-------- INFORMATION SHOWN --------
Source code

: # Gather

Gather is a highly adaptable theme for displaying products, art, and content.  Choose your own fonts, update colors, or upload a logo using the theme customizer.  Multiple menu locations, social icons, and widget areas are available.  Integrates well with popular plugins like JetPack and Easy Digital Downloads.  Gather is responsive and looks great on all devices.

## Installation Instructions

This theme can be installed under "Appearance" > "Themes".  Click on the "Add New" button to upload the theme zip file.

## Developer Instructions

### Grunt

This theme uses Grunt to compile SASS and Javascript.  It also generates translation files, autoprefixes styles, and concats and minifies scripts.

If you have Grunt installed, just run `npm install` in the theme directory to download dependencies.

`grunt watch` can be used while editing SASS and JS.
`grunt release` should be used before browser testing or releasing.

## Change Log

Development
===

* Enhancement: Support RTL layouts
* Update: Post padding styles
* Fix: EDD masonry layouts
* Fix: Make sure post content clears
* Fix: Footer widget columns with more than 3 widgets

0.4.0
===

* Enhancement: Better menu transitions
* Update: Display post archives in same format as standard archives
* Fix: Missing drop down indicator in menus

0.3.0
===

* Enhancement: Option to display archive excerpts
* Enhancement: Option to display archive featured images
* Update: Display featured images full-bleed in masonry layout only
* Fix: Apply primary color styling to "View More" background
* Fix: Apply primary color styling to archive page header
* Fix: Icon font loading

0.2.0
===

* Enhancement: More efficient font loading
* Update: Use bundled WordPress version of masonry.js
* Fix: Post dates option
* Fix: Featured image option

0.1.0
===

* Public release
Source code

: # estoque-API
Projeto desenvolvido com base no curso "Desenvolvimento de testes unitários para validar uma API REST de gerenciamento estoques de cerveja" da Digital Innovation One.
--------
EXERCISE DETAILS
Report every line above that has the string "used" in it.

SOLUTION FOR THIS EXERCISE
`grunt watch` can be used while editing SASS and JS.
`grunt release` should be used before browser testing or releasing.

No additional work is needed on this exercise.